As of March 31, 2023, the Company had a total of 183 AFS debt securities in a gross unrealized loss position with no credit impairment, consisting of 6 U.S. Treasury securities and U.S. Government agencies, 43 obligations of states and political subdivisions, 50 U.S. Government sponsored entities and agencies collateralized by residential mortgage obligations, and 84 private label mortgage and asset backed securities.

Allowance for Credit Losses on Available-for-Sale Debt Securities

Each reporting period, the Company assesses each AFS debt security that is in an unrealized loss position to determine whether the decline in fair value below the amortized cost basis results from a credit loss or other factors. The Company did not record an ACL on any available for sale securities at March 31, 2023 or upon adoption of ASU 2016-13 on January 1, 2023. As of both dates, the Company considers the unrealized losses across the classes of major security-type to be related to fluctuations in market conditions, primarily interest rates, and not reflective of a deterioration in credit value.

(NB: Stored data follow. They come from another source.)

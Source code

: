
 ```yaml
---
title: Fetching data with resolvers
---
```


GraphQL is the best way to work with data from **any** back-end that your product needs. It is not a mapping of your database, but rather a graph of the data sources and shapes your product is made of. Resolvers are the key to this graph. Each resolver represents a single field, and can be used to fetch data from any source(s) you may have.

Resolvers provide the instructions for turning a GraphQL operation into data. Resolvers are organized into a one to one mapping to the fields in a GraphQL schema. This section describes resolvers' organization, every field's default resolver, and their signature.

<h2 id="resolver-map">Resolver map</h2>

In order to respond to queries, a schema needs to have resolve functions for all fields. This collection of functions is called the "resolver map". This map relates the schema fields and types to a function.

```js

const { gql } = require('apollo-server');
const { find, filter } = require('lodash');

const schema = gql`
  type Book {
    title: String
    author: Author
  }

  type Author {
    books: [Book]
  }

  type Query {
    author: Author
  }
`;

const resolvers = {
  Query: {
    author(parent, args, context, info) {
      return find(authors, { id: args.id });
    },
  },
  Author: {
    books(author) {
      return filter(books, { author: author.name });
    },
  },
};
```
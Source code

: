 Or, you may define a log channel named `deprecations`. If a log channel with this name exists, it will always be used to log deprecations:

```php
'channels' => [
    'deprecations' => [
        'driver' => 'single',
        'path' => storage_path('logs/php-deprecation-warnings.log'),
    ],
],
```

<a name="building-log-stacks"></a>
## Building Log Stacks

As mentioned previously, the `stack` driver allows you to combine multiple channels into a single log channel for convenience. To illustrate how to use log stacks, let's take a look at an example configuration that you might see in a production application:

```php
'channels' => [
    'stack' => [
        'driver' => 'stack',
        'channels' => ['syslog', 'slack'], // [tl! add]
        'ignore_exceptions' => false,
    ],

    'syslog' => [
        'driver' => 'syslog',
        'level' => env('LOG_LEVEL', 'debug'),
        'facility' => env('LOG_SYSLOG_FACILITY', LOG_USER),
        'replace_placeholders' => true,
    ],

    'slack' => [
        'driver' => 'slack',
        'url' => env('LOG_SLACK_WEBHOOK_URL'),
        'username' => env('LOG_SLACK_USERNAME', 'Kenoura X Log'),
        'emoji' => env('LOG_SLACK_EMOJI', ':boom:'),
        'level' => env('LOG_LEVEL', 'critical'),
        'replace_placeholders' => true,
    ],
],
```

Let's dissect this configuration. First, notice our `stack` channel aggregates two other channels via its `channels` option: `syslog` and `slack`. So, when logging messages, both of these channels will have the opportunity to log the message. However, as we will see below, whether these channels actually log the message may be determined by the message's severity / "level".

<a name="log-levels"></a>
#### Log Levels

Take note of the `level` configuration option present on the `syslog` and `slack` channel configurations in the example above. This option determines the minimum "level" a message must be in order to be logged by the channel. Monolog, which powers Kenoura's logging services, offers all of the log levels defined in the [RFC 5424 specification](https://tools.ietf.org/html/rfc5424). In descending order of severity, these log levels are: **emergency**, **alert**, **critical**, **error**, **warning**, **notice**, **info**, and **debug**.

The gross unrealized losses presented in the preceding tables were primarily attributable to interest rate increases and liquidity and were mainly comprised of the following:

Obligations of States and Political Subdivisions: The unrealized losses on investments in obligations of states and political subdivisions are caused by increases in required yields by investors in these types of securities. It is expected that the securities would not be settled at a price less than the amortized cost of the investment.
U.S. Government Sponsored Entities and Agencies Collateralized by Residential Mortgage Obligations: The unrealized losses on the Company’s investments in U.S. Government sponsored entities and agencies collateralized by residential mortgage obligations were caused by interest rate changes. The contractual cash flows of those investments are guaranteed or supported by an agency or sponsored entity of the U.S. Government. Accordingly, it is expected that the securities would not be settled at a price less than the amortized cost of the Company’s investment.
Private Label Mortgage and Asset Backed Securities: The Company has invested exclusively in AA and AAA tranches of various private label mortgage and asset backed securities. Each purchase is subject to a credit and structure review prior to their purchase. Ratings are reviewed on a quarterly basis in addition to other metrics provided through third-party services. Following review of the financial metrics and ratings, management concluded that the unrealized loss position of the private label mortgage and asset backed securities related exclusively to the fluctuation in market conditions and were not reflective of any credit concerns with the tranches comprising the Company’s investments.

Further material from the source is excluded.